Что бы сделала Джейн? В школе Джейн постоянно подвергалась несправедливым нападкам. Ее наказали и обозвали лгуньей перед всем классом. А потом она плакала. Даже Джейн всего лишь человек.
У Ван Ыок появилось редкое, но вполне определенное и кошмарное чувство, что она вот-вот заплачет. Быстро выскользнув из комнаты, мимо Лу, Сибиллы и Билли она побежала через колоннаду к библиотеке, а там вниз по лестнице, в подвал, толкнула сначала одну дверь, потом вторую, а затем заперлась в кабинке туалета.
Ван Ыок села и разрыдалась. Слезы бежали ручьями, душили ее, и она по опыту знала, что сможет успокоиться еще не скоро. Ван Ыок была не из тех, кто часто плачет. Она давала себе возможность хорошенько поплакать один-два раза в год и, когда плакала, то все ее горести со слезами выливались из нее, как ливни из грозовой тучи.

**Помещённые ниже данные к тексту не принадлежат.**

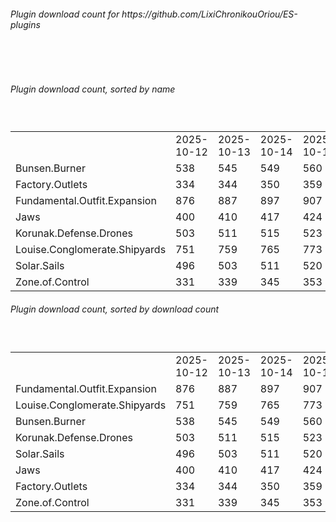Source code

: <h6>Plugin download count for https://github.com/LixiChronikouOriou/ES-plugins</h6><br>
<br>
<h6>Plugin download count, sorted by name</h6><sub><sup><br>
<table>
	<tr>
		<td></td>
		<td>2025-10-12</td>
		<td>2025-10-13</td>
		<td>2025-10-14</td>
		<td>2025-10-15</td>
		<td>2025-10-16</td>
		<td>2025-10-17</td>
		<td>2025-10-18</td>
		<td>today +</td>
	</tr>
	<tr>
		<td>Bunsen.Burner</td>
		<td>538</td>
		<td>545</td>
		<td>549</td>
		<td>560</td>
		<td>568</td>
		<td>578</td>
		<td>592</td>
		<td>+ 14</td>
	</tr>
	<tr>
		<td>Factory.Outlets</td>
		<td>334</td>
		<td>344</td>
		<td>350</td>
		<td>359</td>
		<td>369</td>
		<td>380</td>
		<td>393</td>
		<td>+ 13</td>
	</tr>
	<tr>
		<td>Fundamental.Outfit.Expansion</td>
		<td>876</td>
		<td>887</td>
		<td>897</td>
		<td>907</td>
		<td>915</td>
		<td>931</td>
		<td>948</td>
		<td>+ 17</td>
	</tr>
	<tr>
		<td>Jaws</td>
		<td>400</td>
		<td>410</td>
		<td>417</td>
		<td>424</td>
		<td>433</td>
		<td>443</td>
		<td>457</td>
		<td>+ 14</td>
	</tr>
	<tr>
		<td>Korunak.Defense.Drones</td>
		<td>503</td>
		<td>511</td>
		<td>515</td>
		<td>523</td>
		<td>532</td>
		<td>542</td>
		<td>554</td>
		<td>+ 12</td>
	</tr>
	<tr>
		<td>Louise.Conglomerate.Shipyards</td>
		<td>751</td>
		<td>759</td>
		<td>765</td>
		<td>773</td>
		<td>783</td>
		<td>794</td>
		<td>811</td>
		<td>+ 17</td>
	</tr>
	<tr>
		<td>Solar.Sails</td>
		<td>496</td>
		<td>503</td>
		<td>511</td>
		<td>520</td>
		<td>530</td>
		<td>539</td>
		<td>551</td>
		<td>+ 12</td>
	</tr>
	<tr>
		<td>Zone.of.Control</td>
		<td>331</td>
		<td>339</td>
		<td>345</td>
		<td>353</td>
		<td>361</td>
		<td>372</td>
		<td>381</td>
		<td>+ 9</td>
	</tr>
</table>
</sub></sup>
<h6>Plugin download count, sorted by download count</h6><sub><sup><br>
<table>
	<tr>
		<td></td>
		<td>2025-10-12</td>
		<td>2025-10-13</td>
		<td>2025-10-14</td>
		<td>2025-10-15</td>
		<td>2025-10-16</td>
		<td>2025-10-17</td>
		<td>2025-10-18</td>
		<td>today +</td>
	</tr>
	<tr>
		<td>Fundamental.Outfit.Expansion</td>
		<td>876</td>
		<td>887</td>
		<td>897</td>
		<td>907</td>
		<td>915</td>
		<td>931</td>
		<td>948</td>
		<td>+ 17</td>
	</tr>
	<tr>
		<td>Louise.Conglomerate.Shipyards</td>
		<td>751</td>
		<td>759</td>
		<td>765</td>
		<td>773</td>
		<td>783</td>
		<td>794</td>
		<td>811</td>
		<td>+ 17</td>
	</tr>
	<tr>
		<td>Bunsen.Burner</td>
		<td>538</td>
		<td>545</td>
		<td>549</td>
		<td>560</td>
		<td>568</td>
		<td>578</td>
		<td>592</td>
		<td>+ 14</td>
	</tr>
	<tr>
		<td>Korunak.Defense.Drones</td>
		<td>503</td>
		<td>511</td>
		<td>515</td>
		<td>523</td>
		<td>532</td>
		<td>542</td>
		<td>554</td>
		<td>+ 12</td>
	</tr>
	<tr>
		<td>Solar.Sails</td>
		<td>496</td>
		<td>503</td>
		<td>511</td>
		<td>520</td>
		<td>530</td>
		<td>539</td>
		<td>551</td>
		<td>+ 12</td>
	</tr>
	<tr>
		<td>Jaws</td>
		<td>400</td>
		<td>410</td>
		<td>417</td>
		<td>424</td>
		<td>433</td>
		<td>443</td>
		<td>457</td>
		<td>+ 14</td>
	</tr>
	<tr>
		<td>Factory.Outlets</td>
		<td>334</td>
		<td>344</td>
		<td>350</td>
		<td>359</td>
		<td>369</td>
		<td>380</td>
		<td>393</td>
		<td>+ 13</td>
	</tr>
	<tr>
		<td>Zone.of.Control</td>
		<td>331</td>
		<td>339</td>
		<td>345</td>
		<td>353</td>
		<td>361</td>
		<td>372</td>
		<td>381</td>
		<td>+ 9</td>
	</tr>
</table>
</sub></sup>
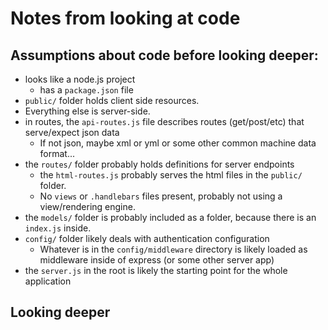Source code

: # Notes from looking at code
## Assumptions about code before looking deeper:
- looks like a node.js project
	- has a `package.json` file
- `public/` folder holds client side resources.
- Everything else is server-side.
- in routes, the `api-routes.js` file describes routes (get/post/etc) that serve/expect json data
	- If not json, maybe xml or yml or some other common machine data format...
- the `routes/` folder probably holds definitions for server endpoints
	- the `html-routes.js` probably serves the html files in the `public/` folder.
	- No `views` or `.handlebars` files present, probably not using a view/rendering engine.
- the `models/` folder is probably included as a folder, because there is an `index.js` inside.
- `config/` folder likely deals with authentication configuration
	- Whatever is in the `config/middleware` directory is likely loaded as middleware inside of express (or some other server app)
- the `server.js` in the root is likely the starting point for the whole application

## Looking deeper
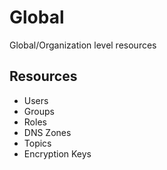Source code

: # Global
Global/Organization level resources

## Resources
 * Users
 * Groups
 * Roles
 * DNS Zones
 * Topics
 * Encryption Keys

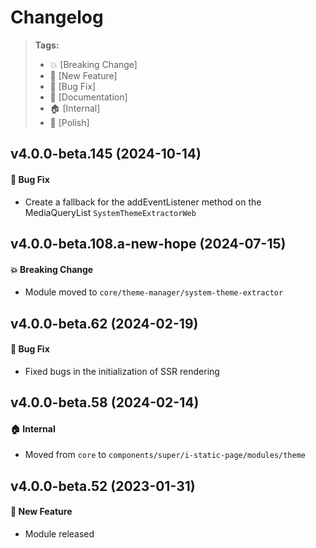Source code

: Changelog
=========

> **Tags:**
> - :boom:       [Breaking Change]
> - :rocket:     [New Feature]
> - :bug:        [Bug Fix]
> - :memo:       [Documentation]
> - :house:      [Internal]
> - :nail_care:  [Polish]

## v4.0.0-beta.145 (2024-10-14)

#### :bug: Bug Fix

* Create a fallback for the addEventListener method on the MediaQueryList `SystemThemeExtractorWeb`

## v4.0.0-beta.108.a-new-hope (2024-07-15)

#### :boom: Breaking Change

* Module moved to `core/theme-manager/system-theme-extractor`

## v4.0.0-beta.62 (2024-02-19)

#### :bug: Bug Fix

* Fixed bugs in the initialization of SSR rendering

## v4.0.0-beta.58 (2024-02-14)

#### :house: Internal

* Moved from `core` to `components/super/i-static-page/modules/theme`

## v4.0.0-beta.52 (2023-01-31)

#### :rocket: New Feature

* Module released
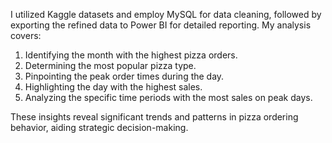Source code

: I utilized Kaggle datasets and employ MySQL for data cleaning, followed by exporting the refined data to Power BI for detailed reporting. My analysis covers:

1. Identifying the month with the highest pizza orders.
2. Determining the most popular pizza type.
3. Pinpointing the peak order times during the day.
4. Highlighting the day with the highest sales.
5. Analyzing the specific time periods with the most sales on peak days.

These insights reveal significant trends and patterns in pizza ordering behavior, aiding strategic decision-making.
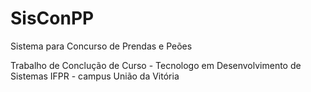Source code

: # SisConPP
Sistema para Concurso de Prendas e Peões

Trabalho de Conclução de Curso - Tecnologo em Desenvolvimento de Sistemas
IFPR - campus União da Vitória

Ее тревоги о матери (ну почему у нее не может быть способной справляться самой, счастливой матери, которая бы заботилась о ней, а не наоборот?); ее досада на отца, который мог бы уделять больше времени матери и помогать ей; ее растерянность из-за Билли Гардинера; и все остальные безотрадные вещи, которые происходили в ее жизни – отсутствие денег, дизайнерской одежды, да даже просто приличной одежды; люди, которые могли поверить в то, что она воровка, только потому, что у нее бедная семья; родители, которые толком не говорили по-английски; ее отстойная квартира; то, что родители даже не собирались подавать документы, чтобы сменить их квартиру на какой-нибудь настоящий дом с садом, которые есть в фонде муниципального жилья; то, что у ее родителей не было машины; то, что она никогда не выезжала за пределы страны; то, что у нее никогда не было домашних животных (у нее как-то оказалась золотая рыбка, но это не считается); то, что ей всегда нужно было хорошо себя вести, чтобы не отобрали стипендию, и из-за этого, должно быть, все видели в ней трусиху, которая только и делает, что ищет одобрения других; то, что в школе у нее не было друзей; то, что ей никогда не попасть в художественную школу даже с хорошим портфолио, потому как она лишится дара речи от стеснения и не сможет ничего из себя выдавить на собеседованиях; то, что у нее никогда не было парня и никогда не будет; то, что в детстве у нее была всего лишь одна (поддельная) Барби (с дешевыми волосами, которые все время спутывались).